WHAT CAUSES LIGHTNING?

Believe it or not, scientists are still not 100% sure what creates lightning. The most logical explanation as of now has it all starting with ice crystals and turbulence!

As clouds grow high in the sky they enounter much colder air. Thunderstorm clouds, or cumulonimbus clouds, are the only type of cloud to form closer to the surface and surge all the way up to as high as 30,000 to even 60,000 feet into the air! As the cloud grows higher into the sky, it encounters colder air. The individual cloud droplets start turning to ice crystals, which is an important step to lightning!

Ice crystals inside the thunderstorm cloud aren’t standing still. In fact, they are being thrown around like crazy and bumping into each other in the intense wind inside the storm. As these ice crystals bump together, they start building up electric charges. This is static electricity!

BOLT OF LIGHTNING

Electric charges will start stacking up inside a thunderstorm cloud over time and organizing. Negative charges in the clouds group up with the other negative charges, and the positive charges group up with the other positive ones.

As more and more ice crystals bump into each other, more and more electrical charges build up inside the cloud until there is just too much energy and the cloud has to discharge it! A bolt of lightning, which is like a giant bolt of static electricity, is formed!

The cloud will discharge electricity with bolts of lightning until it is finally in balance again!

STATIC ELECTRICITY EXPERIMENT

Put on some socks and find some carpet. Take turns sliding around the carpeted floor, rubbing your feet vigorously on the carpet. After about a minute walk to a metal door knob and try to touch it! There is a good chance a mini-bolt of lightning will form, jumping from your finger to the knob! This is an example of static electricity and how the imbalance needs to be discharged with a bolt of electricity!

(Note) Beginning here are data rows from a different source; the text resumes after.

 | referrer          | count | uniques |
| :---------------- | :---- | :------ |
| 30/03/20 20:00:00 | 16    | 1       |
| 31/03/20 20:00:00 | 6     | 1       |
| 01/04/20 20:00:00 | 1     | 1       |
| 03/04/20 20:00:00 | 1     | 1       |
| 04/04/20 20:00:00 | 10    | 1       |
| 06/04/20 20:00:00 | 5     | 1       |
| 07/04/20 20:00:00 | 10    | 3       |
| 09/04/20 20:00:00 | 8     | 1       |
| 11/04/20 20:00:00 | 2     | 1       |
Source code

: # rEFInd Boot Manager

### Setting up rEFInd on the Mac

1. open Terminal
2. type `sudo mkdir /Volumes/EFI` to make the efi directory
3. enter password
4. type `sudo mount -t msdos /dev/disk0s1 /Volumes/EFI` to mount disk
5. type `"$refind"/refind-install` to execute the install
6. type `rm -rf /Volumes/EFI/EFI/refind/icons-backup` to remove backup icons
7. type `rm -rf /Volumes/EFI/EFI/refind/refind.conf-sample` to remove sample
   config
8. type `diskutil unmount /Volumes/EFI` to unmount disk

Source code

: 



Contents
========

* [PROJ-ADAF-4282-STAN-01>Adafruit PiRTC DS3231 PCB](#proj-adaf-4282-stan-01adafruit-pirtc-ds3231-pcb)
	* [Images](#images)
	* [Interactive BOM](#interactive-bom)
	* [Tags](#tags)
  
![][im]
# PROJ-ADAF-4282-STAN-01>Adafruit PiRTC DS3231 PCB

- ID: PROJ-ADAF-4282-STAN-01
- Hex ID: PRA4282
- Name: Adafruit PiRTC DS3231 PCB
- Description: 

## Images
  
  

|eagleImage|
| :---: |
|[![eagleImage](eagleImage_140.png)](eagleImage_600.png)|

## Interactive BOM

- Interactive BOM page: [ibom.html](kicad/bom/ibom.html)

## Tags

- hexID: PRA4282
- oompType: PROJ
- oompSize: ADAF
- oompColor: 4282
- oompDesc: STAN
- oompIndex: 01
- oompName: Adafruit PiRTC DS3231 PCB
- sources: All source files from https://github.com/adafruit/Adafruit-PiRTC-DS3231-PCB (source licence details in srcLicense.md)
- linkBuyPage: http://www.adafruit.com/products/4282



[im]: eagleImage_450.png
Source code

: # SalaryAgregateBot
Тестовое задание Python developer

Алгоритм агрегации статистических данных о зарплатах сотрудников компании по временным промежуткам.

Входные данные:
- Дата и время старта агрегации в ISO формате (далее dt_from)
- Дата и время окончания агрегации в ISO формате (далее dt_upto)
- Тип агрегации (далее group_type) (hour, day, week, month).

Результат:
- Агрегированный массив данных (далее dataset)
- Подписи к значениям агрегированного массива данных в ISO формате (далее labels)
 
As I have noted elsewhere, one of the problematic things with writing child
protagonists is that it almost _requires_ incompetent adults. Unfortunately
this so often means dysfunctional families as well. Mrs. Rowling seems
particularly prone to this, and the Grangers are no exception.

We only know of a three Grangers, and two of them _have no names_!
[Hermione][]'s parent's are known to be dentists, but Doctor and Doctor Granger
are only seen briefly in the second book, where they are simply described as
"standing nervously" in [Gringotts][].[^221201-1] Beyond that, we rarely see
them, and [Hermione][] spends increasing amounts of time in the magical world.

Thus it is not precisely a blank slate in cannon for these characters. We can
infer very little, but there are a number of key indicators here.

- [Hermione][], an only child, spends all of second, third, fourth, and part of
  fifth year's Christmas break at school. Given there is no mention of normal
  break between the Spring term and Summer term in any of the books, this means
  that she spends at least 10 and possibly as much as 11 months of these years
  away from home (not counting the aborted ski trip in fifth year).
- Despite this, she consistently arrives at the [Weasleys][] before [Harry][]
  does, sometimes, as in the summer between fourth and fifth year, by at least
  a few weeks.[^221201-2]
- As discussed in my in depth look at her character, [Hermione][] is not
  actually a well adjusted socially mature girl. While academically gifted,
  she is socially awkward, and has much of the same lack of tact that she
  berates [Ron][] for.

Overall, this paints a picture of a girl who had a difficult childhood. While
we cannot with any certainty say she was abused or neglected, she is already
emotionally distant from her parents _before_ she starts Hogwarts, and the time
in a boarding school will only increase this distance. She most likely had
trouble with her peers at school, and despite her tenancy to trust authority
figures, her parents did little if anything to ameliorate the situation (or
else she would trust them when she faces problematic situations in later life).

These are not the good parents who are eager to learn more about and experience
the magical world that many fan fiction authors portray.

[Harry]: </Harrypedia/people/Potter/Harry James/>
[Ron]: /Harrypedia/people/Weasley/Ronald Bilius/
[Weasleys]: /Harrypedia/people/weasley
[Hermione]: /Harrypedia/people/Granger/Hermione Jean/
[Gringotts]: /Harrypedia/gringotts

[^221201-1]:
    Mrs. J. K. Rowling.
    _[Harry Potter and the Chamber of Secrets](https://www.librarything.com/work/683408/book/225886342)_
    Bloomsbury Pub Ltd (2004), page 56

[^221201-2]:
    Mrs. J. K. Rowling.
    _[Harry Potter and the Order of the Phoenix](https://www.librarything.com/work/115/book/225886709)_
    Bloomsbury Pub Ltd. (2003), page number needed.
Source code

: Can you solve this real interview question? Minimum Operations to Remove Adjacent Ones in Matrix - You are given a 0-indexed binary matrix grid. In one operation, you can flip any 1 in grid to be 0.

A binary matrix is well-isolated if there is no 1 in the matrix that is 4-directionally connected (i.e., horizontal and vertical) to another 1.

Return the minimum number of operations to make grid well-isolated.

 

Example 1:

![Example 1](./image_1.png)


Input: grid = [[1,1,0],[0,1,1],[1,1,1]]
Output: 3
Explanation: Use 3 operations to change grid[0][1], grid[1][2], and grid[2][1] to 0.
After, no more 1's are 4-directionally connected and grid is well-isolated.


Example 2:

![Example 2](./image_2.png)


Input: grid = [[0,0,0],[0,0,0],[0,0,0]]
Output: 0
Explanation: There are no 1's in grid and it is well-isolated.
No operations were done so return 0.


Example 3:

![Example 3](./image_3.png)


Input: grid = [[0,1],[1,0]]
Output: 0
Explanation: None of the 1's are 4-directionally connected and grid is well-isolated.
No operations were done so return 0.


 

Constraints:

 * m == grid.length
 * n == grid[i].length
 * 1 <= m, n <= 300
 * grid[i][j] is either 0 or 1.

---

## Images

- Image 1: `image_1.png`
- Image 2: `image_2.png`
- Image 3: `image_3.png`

WHAT MAKES THE THUNDER NOISE?

As for thunder, it is formed because of lightning. Believe it or not, a single bolt of lightning is five times hotter than the surface of the sun! Every time a hot bolt of lightning cuts through the sky, it heats the air up rapidly. When air heats up, it does something really neat! It expands!

The air heats up so much and so fast from a bolt of lightning that the expanding air makes a loud BOOM! Thunder is the sound of air expanding!

MINI THUNDER-MAKER EXPERIMENT

We can see a similar thing happen with popcorn! Kernels of popcorn get so hot that they burst open and expand with a big pop!

This is a fun experiment to do at home. With a parent’s help, have kids take a single kernel of popcorn with a pair of tweezers and place it in between the hot plates of a hair straightener!

If we think of the kernel as a parcel of air we can see how it can make a noise when it heats up and expands! A mini thunder-maker!